ミライへの投資
自由であるということは、全責任が自分の決断に委ねられているということでもある。
自由ではないと感じている時には、自由な状態に憧れ、自由ではない現状への不満を並べ、決して出られない不自由の渦の中に不可抗力で巻き込まれているかのように感じてしまうものだ。
しかしいざ本当に自由になったら、どうなるだろうか。
自由でなかった時には、他の誰かが決めてくれたルールの中で、楽をしてサボってきたことに気付かされるかもしれない。
判断する、決めるというのは、実にエネルギーを消耗する行為だ。
時々、前に進むのに疲れて、ただ歩いてきた足跡を見るだけにしながら惰性で後ろ向きに歩こうとすることもある。
それでも今日は終わり、明日が来る。
ポジティブな日もネガティブな日も等しく1日としての時間が過ぎていく。
『2035年の世界地図 失われる民主主義 破裂する資本主義』(朝日新聞出版)
の中で、ジャック・アタリ氏は以下のように述べていた。
この話はジャック・アタリ氏が主張する「命の経済」と「死の経済」という話題から出てきており、私たちは基本的には利己的なのだけれど、じゃあ自分に対しては利他的なのかといえば本当の意味では違うんじゃないかという話から出てきた文章である。
この辺りの論は面白いと思うので、気になる方はぜひ本を手にしていただきたい。
「自己投資」「スキルアップ」などというキーワードと共に、消費とセットで特集記事が組まれるテーマの一つでもある未来への出資行動。新しいことを勉強したり、習い事を始めてみる人もいれば、スポーツジムに入会してみる人もいるだろう。
けれどそれらは必ずしも金銭的資本を要するものだけではないはずで、ジャック・アタリ氏の言う〈「明日の自分自身」に対して利他的になること〉というのは自己投資という行為の本質を極めて捉えやすい言い方だと感じた。
「因果応報」「情けは人のためならず」ではないが、一周回って自分に跳ね返ってくるのだという考えは、昔から人々が自然と気がついていたことなのだろう。
と日本語で書いていると何やら強欲感や悪い意味での押し付けがましさなども拭えないように感じてしまうのだが(もしかしたらジャック・アタリ氏が普段これらを考えている言語では日本語表記とはもう少し違った雰囲気を纏った言葉になっているのかもしれないが)自分自身に対して「合理的利他主義」であろうとするのは、行動指針を決めやすくしてくれる考え方のように思う。
今日の私と明日の私がいまここに1人ずついたとして、明日の私さんにとって良さそうなことを今日の私さんがやる。

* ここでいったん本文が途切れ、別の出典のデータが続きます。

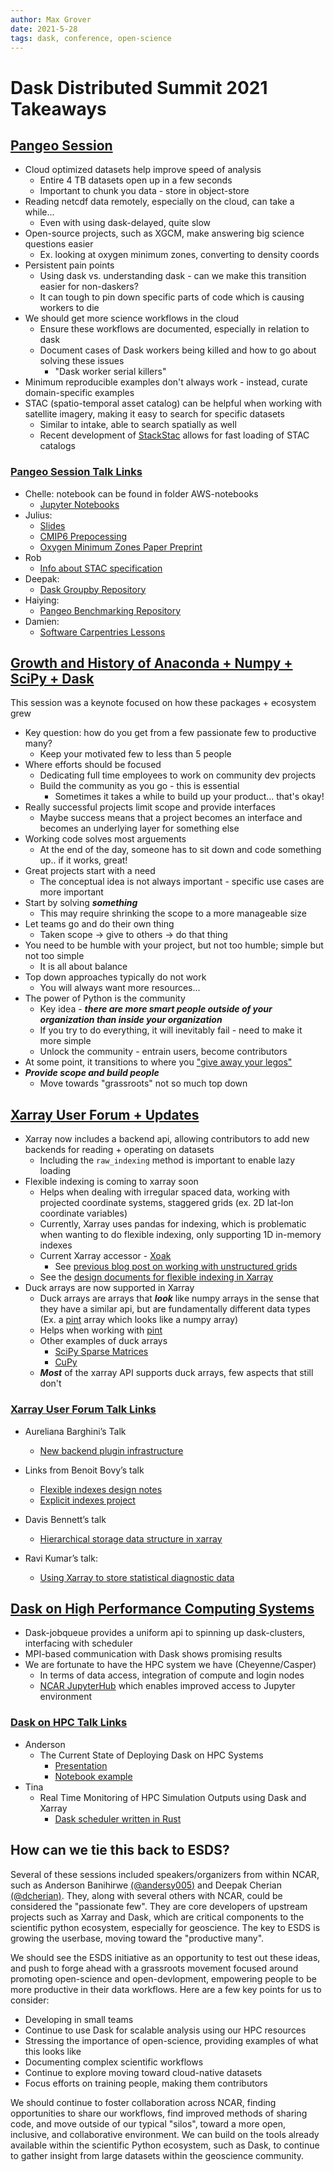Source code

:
 ```yaml
---
author: Max Grover
date: 2021-5-28
tags: dask, conference, open-science
---
```


# Dask Distributed Summit 2021 Takeaways

## [Pangeo Session](https://zoom.us/rec/play/bVuz_sZOnzsH8fJdrsvH7T_XgXBg64cRSgbV4PERZByVgoLzUDXXoc1pq02Hcfg1oxE7uzAa919Jly1p.tmy6yMikcfgRVHi2?startTime=1621447260000&_x_zm_rtaid=P6Q_HcGvQa-lvvjzHzq4Rg.1621536889692.ea182bc019aed9fbea835c35b62d5ca5&_x_zm_rhtaid=831)

- Cloud optimized datasets help improve speed of analysis
  - Entire 4 TB datasets open up in a few seconds
  - Important to chunk you data - store in object-store
- Reading netcdf data remotely, especially on the cloud, can take a while...
  - Even with using dask-delayed, quite slow
- Open-source projects, such as XGCM, make answering big science questions easier
  - Ex. looking at oxygen minimum zones, converting to density coords
- Persistent pain points
  - Using dask vs. understanding dask - can we make this transition easier for non-daskers?
  - It can tough to pin down specific parts of code which is causing workers to die
- We should get more science workflows in the cloud
  - Ensure these workflows are documented, especially in relation to dask
  - Document cases of Dask workers being killed and how to go about solving these issues
    - "Dask worker serial killers"
- Minimum reproducible examples don't always work - instead, curate domain-specific examples
- STAC (spatio-temporal asset catalog) can be helpful when working with satellite imagery, making it easy to search for specific datasets
  - Similar to intake, able to search spatially as well
  - Recent development of [StackStac](https://stackstac.readthedocs.io/en/latest/) allows for fast loading of STAC catalogs

### [Pangeo Session Talk Links](https://summit.dask.org/schedule/presentation/1/pangeo/)

- Chelle: notebook can be found in folder AWS-notebooks
  - [Jupyter Notebooks](https://github.com/pangeo-gallery/osm2020tutorial)
- Julius:
  - [Slides](https://speakerdeck.com/jbusecke/dask-and-the-ocean-death-zones-lessons-from-a-real-life-earth-science-workflow-with-a-fullish-pangeo-stack)
  - [CMIP6 Prepocessing](https://github.com/jbusecke/cmip6_preprocessing)
  - [Oxygen Minimum Zones Paper Preprint](https://www.essoar.org/doi/10.1002/essoar.10507050.1)
- Rob
  - [Info about STAC specification](https://stacspec.org)
- Deepak:
  - [Dask Groupby Repository](https://github.com/dcherian/dask_groupby)
- Haiying:
  - [Pangeo Benchmarking Repository](https://github.com/pangeo-data/benchmarking)
- Damien:
  - [Software Carpentries Lessons](https://github.com/carpentrieslab/python-aos-lesson)

## [Growth and History of Anaconda + Numpy + SciPy + Dask](https://zoom.us/rec/share/_KQiagnZBnW0xPIHAHZZs553JuFsJXfkQpdwUmTca7-QE91safAQCefSYr6-Kz3R.EDHHYf_864Dw3v8Q?startTime=1621515755000)

This session was a keynote focused on how these packages + ecosystem grew

- Key question: how do you get from a few passionate few to productive many?
  - Keep your motivated few to less than 5 people
- Where efforts should be focused
  - Dedicating full time employees to work on community dev projects
  - Build the community as you go - this is essential
    - Sometimes it takes a while to build up your product... that's okay!
- Really successful projects limit scope and provide interfaces
  - Maybe success means that a project becomes an interface and becomes an underlying layer for something else
- Working code solves most arguements
  - At the end of the day, someone has to sit down and code something up.. if it works, great!
- Great projects start with a need
  - The conceptual idea is not always important - specific use cases are more important
- Start by solving **_something_**
  - This may require shrinking the scope to a more manageable size
- Let teams go and do their own thing
  - Taken scope -> give to others -> do that thing
- You need to be humble with your project, but not too humble; simple but not too simple
  - It is all about balance
- Top down approaches typically do not work
  - You will always want more resources...
- The power of Python is the community
  - Key idea - **_there are more smart people outside of your organization than inside your organization_**
  - If you try to do everything, it will inevitably fail - need to make it more simple
  - Unlock the community - entrain users, become contributors
- At some point, it transitions to where you ["give away your legos"](https://review.firstround.com/give-away-your-legos-and-other-commandments-for-scaling-startups)
- **_Provide scope and build people_**
  - Move towards "grassroots" not so much top down

## [Xarray User Forum + Updates](https://zoom.us/rec/share/3AnbFtOiRIARD3A6MdM1F0PrMvpASQxJQNWbt6pppYpRrx33EFGQYy-wLQWVQZ-H.bl2gwN915ju9aidF?startTime=1621402478000)

- Xarray now includes a backend api, allowing contributors to add new backends for reading + operating on datasets
  - Including the `raw_indexing` method is important to enable lazy loading
- Flexible indexing is coming to xarray soon
  - Helps when dealing with irregular spaced data, working with projected coordinate systems, staggered grids (ex. 2D lat-lon coordinate variables)
  - Currently, Xarray uses pandas for indexing, which is problematic when wanting to do flexible indexing, only supporting 1D in-memory indexes
  - Current Xarray accessor - [Xoak](https://xoak.readthedocs.io/en/latest/)
    - See [previous blog post on working with unstructured grids](https://ncar.github.io/esds/posts/multiple_index_xarray_xoak/)
  - See the [design documents for flexible indexing in Xarray](https://github.com/pydata/xarray/blob/master/design_notes/flexible_indexes_notes.md)
- Duck arrays are now supported in Xarray
  - Duck arrays are arrays that **_look_** like numpy arrays in the sense that they have a similar api, but are fundamentally different data types (Ex. a [pint](https://pint.readthedocs.io/en/stable/tutorial.html) array which looks like a numpy array)
  - Helps when working with [pint](https://pint.readthedocs.io/en/stable/)
  - Other examples of duck arrays
    - [SciPy Sparse Matrices](https://docs.scipy.org/doc/scipy/reference/sparse.html)
    - [CuPy](https://docs.cupy.dev/en/stable/user_guide/basic.html)
  - **_Most_** of the xarray API supports duck arrays, few aspects that still don't

### [Xarray User Forum Talk Links](https://summit.dask.org/schedule/presentation/51/xarray-user-forum/)

- Aureliana Barghini’s Talk

  - [New backend plugin infrastructure](https://github.com/aurghs/xarray-backend-tutorial)

- Links from Benoit Bovy’s talk

  - [Flexible indexes design notes](https://github.com/pydata/xarray/blob/master/design_notes/flexible_indexes_notes.md)
  - [Explicit indexes project](https://github.com/pydata/xarray/projects/1)

- Davis Bennett’s talk

  - [Hierarchical storage data structure in xarray](https://github.com/pydata/xarray/issues/4118)

- Ravi Kumar’s talk:
  - [Using Xarray to store statistical diagnostic data](https://github.com/arviz-devs/arviz_misc/tree/master/xarray_user_forum_2021)

## [Dask on High Performance Computing Systems](https://zoom.us/rec/share/25oqsPdh_ZeZSFmvvbOLzJ0Sa8Q7py6GiLrVra8UHJmi0rZ1YLm69Jpt9NUiN4Cm.1MS7-WLlIPa3Ewku?startTime=1621519269000)

- Dask-jobqueue provides a uniform api to spinning up dask-clusters, interfacing with scheduler
- MPI-based communication with Dask shows promising results
- We are fortunate to have the HPC system we have (Cheyenne/Casper)
  - In terms of data access, integration of compute and login nodes
  - [NCAR JupyterHub](jupyterhub.ucar.edu) which enables improved access to Jupyter environment

### [Dask on HPC Talk Links](https://summit.dask.org/schedule/presentation/34/dask-in-hpc/)

- Anderson
  - The Current State of Deploying Dask on HPC Systems
    - [Presentation](https://talks.andersonbanihirwe.dev/deploying-dask-on-hpc-dask-summit-2021.html)
    - [Notebook example](https://nbviewer.jupyter.org/github/andersy005/brouillons-quotidien/blob/main/dask/dask-cupy-multi-node-gpu.ipynb)
- Tina
  - Real Time Monitoring of HPC Simulation Outputs using Dask and Xarray
    - [Dask scheduler written in Rust](https://github.com/It4innovations/rsds)

## How can we tie this back to ESDS?

Several of these sessions included speakers/organizers from within NCAR, such as Anderson Banihirwe [(@andersy005)](https://github.com/andersy005) and Deepak Cherian [(@dcherian)](https://github.com/dcherian). They, along with several others with NCAR, could be considered the "passionate few". They are core developers of upstream projects such as Xarray and Dask, which are critical components to the scientific python ecosystem, especially for geoscience. The key to ESDS is growing the userbase, moving toward the "productive many".

We should see the ESDS initiative as an opportunity to test out these ideas, and push to forge ahead with a grassroots movement focused around promoting open-science and open-devlopment, empowering people to be more productive in their data workflows. Here are a few key points for us to consider:

- Developing in small teams
- Continue to use Dask for scalable analysis using our HPC resources
- Stressing the importance of open-science, providing examples of what this looks like
- Documenting complex scientific workflows
- Continue to explore moving toward cloud-native datasets
- Focus efforts on training people, making them contributors

We should continue to foster collaboration across NCAR, finding opportunities to share our workflows, find improved methods of sharing code, and move outside of our typical "silos", toward a more open, inclusive, and collaborative environment. We can build on the tools already available within the scientific Python ecosystem, such as Dask, to continue to gather insight from large datasets within the geoscience community.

じゃあ、夜更かしし過ぎず早く寝ようとか、野菜をもう少しバランスよく種類を豊富に食べてみようとか、涼しい時間帯になったらいつもより少し長く外を歩いてみようとか、そんなささやかなことをポツポツと思い浮かべることができる。
長い目で見て壮大な人生プランのために今日できることをコツコツと、という行動を毎日できれば良いのだが、時々、果たしてこれで良いのだろうかと悩んだり、考えることに少し疲れたり、何をしても前に進んでいないように感じて呆然としたりすることもある。
そんな時、このジャック・アタリ氏の自分自身に対して利他的であれという考え方を思い出してみたい。